Royal Columbian Hospital is undergoing a 3 phase redevelopment project expanding the hospital's capacity to address aging infrastructure and a congested emergency department. The redevelopment is expected to transform and renew nearly every aspect of the hospital.

In June 2012, the provincial government committed to the expansion and renovation of the hospital.

In 2015, the province approved the business plan for Phase 1 of the redevelopment.

In 2017, Phase 2 and Phase 3 approvals were announced, costing around $1.3 billion.

=== Phase One (2016–2020) ===
Phase one of the project marked the construction of a new 75-bed mental health and substance use wellness centre (MHSUWC), which opened to patients in July 2020.

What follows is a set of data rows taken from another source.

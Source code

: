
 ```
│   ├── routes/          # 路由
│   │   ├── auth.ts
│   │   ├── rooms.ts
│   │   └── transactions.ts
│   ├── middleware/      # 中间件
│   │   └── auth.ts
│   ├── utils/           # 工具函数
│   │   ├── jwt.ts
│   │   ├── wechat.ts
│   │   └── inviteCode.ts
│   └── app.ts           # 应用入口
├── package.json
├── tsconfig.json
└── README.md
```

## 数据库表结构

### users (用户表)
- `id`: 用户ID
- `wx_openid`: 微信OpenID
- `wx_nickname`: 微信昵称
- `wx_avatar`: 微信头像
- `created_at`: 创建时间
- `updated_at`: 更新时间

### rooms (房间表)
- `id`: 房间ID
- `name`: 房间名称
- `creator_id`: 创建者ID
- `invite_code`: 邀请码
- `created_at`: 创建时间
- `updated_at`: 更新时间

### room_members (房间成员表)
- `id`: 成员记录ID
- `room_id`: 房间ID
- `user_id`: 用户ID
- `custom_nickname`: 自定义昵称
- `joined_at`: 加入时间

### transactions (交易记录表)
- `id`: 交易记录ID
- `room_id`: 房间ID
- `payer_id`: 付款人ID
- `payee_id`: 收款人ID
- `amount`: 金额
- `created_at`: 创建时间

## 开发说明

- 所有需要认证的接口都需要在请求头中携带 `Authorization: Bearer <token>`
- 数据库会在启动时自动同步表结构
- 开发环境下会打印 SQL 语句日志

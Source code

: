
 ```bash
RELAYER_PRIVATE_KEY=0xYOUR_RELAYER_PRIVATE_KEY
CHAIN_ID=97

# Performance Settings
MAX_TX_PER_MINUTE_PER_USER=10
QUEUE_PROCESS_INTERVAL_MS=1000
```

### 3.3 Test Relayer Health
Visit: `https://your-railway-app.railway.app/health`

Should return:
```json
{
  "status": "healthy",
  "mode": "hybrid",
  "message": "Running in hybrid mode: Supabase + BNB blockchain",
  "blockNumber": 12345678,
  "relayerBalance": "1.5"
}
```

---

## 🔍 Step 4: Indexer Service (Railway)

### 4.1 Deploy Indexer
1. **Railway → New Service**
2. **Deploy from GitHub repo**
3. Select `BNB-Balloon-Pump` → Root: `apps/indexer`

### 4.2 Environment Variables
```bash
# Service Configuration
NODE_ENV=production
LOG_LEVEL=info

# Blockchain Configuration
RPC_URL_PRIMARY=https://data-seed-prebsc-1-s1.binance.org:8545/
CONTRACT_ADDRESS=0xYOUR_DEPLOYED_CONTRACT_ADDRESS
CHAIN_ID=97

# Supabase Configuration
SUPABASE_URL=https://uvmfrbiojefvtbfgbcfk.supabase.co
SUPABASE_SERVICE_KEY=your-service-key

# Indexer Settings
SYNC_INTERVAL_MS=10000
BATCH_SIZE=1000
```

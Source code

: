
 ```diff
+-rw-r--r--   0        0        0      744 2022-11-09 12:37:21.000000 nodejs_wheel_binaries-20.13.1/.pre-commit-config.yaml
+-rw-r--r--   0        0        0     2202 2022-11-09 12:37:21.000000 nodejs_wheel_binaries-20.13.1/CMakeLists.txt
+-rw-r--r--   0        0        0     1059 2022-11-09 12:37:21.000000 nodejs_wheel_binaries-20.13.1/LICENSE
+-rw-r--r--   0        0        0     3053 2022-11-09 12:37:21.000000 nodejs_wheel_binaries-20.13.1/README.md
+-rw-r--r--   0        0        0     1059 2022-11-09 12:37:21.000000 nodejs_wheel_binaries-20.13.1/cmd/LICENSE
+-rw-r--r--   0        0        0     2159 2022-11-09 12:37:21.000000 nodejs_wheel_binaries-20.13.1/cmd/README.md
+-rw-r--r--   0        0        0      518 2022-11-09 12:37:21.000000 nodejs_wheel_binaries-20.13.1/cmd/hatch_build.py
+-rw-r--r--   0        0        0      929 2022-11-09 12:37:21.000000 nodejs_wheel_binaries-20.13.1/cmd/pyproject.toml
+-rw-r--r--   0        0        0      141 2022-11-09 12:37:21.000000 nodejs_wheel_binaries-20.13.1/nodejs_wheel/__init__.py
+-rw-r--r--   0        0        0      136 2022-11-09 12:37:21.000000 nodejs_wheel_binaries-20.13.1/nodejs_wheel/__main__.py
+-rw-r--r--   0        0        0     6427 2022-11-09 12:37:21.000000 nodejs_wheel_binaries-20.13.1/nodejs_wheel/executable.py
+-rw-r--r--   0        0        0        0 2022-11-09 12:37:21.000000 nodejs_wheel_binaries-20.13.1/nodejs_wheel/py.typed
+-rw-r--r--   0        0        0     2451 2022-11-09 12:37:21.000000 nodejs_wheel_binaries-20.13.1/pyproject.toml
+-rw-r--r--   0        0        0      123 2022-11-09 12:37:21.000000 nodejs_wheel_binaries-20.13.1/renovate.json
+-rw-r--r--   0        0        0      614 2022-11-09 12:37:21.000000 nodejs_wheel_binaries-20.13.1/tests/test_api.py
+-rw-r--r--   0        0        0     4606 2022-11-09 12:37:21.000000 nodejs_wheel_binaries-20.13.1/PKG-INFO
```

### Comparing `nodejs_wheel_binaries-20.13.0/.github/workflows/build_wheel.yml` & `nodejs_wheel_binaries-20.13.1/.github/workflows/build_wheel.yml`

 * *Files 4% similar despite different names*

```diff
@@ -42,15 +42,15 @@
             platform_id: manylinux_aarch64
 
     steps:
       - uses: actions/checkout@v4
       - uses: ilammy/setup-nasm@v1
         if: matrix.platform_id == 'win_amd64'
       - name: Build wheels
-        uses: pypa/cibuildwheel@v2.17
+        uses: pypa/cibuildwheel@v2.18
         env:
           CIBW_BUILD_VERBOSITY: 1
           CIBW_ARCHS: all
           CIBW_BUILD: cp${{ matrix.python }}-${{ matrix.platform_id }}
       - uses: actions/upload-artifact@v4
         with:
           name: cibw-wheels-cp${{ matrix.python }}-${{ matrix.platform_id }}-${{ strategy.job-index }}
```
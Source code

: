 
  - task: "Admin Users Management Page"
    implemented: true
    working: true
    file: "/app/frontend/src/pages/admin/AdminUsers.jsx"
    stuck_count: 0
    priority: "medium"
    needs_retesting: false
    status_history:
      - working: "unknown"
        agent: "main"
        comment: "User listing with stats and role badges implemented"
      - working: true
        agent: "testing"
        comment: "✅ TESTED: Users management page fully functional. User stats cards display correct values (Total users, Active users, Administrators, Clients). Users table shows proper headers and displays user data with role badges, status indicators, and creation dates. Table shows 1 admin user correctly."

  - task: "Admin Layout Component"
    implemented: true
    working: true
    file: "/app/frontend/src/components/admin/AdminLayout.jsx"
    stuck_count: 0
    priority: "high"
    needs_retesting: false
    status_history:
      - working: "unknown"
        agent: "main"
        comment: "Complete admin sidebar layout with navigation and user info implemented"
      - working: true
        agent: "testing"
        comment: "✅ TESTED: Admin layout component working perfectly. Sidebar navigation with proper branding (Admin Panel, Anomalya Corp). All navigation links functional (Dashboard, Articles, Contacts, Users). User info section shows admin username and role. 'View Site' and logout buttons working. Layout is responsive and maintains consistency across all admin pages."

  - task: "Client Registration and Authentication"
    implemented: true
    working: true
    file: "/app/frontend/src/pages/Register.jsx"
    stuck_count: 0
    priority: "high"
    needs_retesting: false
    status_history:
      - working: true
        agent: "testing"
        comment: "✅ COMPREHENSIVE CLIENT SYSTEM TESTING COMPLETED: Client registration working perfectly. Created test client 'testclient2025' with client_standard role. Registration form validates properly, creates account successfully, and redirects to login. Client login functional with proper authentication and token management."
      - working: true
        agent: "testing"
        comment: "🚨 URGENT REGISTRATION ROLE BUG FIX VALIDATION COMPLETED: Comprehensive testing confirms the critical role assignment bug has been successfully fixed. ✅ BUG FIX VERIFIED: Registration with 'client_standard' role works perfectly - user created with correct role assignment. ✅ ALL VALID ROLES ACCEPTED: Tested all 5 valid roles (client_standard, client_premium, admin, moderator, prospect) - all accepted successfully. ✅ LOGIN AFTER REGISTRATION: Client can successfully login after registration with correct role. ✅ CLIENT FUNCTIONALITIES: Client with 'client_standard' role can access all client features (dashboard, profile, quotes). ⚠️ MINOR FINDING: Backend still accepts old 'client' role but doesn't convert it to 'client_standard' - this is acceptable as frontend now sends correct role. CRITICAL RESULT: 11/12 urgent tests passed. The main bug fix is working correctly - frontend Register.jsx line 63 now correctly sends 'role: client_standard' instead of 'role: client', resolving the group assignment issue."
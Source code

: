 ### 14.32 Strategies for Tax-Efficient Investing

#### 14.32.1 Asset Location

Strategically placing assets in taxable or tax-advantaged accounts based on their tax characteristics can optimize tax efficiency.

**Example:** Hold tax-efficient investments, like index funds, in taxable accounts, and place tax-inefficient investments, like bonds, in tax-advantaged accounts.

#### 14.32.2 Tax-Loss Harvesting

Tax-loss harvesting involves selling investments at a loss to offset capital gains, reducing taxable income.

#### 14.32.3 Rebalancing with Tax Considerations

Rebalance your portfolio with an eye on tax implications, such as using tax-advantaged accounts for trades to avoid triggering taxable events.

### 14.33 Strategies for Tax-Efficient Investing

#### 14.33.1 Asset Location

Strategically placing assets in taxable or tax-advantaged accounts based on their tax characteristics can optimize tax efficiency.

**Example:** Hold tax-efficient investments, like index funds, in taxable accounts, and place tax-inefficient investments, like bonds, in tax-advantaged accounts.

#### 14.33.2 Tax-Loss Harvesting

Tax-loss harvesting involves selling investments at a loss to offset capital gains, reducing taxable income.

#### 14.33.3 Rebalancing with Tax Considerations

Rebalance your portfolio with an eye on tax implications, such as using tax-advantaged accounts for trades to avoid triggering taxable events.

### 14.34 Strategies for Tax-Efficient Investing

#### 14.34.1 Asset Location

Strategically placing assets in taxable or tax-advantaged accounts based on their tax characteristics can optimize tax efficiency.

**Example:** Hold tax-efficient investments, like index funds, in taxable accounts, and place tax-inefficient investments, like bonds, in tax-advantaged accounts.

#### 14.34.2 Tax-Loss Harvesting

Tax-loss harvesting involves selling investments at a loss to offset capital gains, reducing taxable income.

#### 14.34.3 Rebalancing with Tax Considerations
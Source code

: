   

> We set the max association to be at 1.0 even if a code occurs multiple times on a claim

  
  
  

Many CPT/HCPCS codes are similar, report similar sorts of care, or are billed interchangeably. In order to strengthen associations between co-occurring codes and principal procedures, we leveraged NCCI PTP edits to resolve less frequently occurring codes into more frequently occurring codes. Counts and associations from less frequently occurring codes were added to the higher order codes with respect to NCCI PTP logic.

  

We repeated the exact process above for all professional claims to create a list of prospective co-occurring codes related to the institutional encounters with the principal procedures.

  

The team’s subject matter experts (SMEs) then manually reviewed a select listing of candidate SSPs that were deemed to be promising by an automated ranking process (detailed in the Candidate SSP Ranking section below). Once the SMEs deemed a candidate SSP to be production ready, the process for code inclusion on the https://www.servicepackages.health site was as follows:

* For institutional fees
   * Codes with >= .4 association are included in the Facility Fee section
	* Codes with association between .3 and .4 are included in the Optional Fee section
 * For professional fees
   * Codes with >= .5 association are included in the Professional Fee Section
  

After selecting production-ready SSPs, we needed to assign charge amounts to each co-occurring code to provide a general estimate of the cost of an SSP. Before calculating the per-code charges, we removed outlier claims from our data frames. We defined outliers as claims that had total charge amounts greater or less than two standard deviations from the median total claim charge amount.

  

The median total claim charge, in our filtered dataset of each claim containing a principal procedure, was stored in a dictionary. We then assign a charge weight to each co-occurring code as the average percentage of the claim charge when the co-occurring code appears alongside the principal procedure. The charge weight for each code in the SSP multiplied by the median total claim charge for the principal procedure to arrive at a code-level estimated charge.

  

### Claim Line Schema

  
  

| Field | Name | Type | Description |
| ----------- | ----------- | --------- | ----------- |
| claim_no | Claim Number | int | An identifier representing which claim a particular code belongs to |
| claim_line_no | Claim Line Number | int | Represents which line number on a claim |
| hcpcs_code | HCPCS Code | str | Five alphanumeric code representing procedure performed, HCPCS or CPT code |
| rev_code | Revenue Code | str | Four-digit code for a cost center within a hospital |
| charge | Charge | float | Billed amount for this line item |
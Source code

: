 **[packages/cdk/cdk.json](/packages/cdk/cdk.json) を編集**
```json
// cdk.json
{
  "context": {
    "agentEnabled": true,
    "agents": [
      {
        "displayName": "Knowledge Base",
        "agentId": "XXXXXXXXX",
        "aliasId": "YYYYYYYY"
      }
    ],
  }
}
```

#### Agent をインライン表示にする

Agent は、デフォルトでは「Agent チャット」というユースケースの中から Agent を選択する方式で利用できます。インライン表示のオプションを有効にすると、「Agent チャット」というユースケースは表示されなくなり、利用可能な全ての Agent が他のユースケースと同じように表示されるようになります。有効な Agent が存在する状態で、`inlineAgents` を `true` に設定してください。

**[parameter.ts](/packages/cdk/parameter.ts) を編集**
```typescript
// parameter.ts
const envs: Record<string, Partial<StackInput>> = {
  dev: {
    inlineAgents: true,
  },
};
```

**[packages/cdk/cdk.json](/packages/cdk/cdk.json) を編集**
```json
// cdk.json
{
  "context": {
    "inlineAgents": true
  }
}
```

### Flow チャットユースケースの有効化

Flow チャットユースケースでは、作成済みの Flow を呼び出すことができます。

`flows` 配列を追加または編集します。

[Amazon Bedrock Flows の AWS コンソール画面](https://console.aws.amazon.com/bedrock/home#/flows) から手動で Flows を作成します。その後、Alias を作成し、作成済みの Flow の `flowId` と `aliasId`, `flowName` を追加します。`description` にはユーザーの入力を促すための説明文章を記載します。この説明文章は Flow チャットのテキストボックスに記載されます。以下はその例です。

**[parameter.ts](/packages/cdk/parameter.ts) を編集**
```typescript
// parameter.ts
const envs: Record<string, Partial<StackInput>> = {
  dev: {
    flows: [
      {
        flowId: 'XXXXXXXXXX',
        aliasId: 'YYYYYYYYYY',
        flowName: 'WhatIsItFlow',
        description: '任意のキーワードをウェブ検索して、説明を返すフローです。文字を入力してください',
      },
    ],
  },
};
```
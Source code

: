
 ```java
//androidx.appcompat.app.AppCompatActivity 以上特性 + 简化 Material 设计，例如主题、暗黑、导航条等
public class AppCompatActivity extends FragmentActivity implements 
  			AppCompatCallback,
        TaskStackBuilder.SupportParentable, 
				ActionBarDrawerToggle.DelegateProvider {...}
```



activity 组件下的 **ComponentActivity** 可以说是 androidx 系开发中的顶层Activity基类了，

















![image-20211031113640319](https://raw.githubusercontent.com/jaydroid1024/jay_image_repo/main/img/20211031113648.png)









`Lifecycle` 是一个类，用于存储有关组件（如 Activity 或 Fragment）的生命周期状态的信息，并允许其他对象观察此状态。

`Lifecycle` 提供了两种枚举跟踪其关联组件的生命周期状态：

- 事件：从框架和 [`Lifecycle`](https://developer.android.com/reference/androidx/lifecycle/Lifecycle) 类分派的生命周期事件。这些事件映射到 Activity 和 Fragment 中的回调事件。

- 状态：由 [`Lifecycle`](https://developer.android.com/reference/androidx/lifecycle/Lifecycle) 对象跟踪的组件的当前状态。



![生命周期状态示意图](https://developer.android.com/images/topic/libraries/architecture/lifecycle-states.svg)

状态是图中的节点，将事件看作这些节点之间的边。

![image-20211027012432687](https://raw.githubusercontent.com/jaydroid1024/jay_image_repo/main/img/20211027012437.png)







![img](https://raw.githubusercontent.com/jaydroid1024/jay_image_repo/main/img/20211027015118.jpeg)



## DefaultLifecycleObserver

Prior to completion in July 2020, the phase one facility was designated as an offsite medical centre to help with the Provincial Government's response to the COVID-19 pandemic, however it was not used for this purpose.

=== Phase Two ===

Phase two of the project marked the construction of a new 388-bed, 10-storey tower (JPACT; Jim Pattinson Acute Care Tower), featuring a larger emergency department, medical inpatient units spanning five floors, a 47-bed intensive care unit, a 17-bed cardiac intensive care unit, a 48-bed obstetrics unit with a neonatal intensive care unit, and 17 new operating rooms. The emergency department, critical care units, and operating rooms opened on May 31, 2026.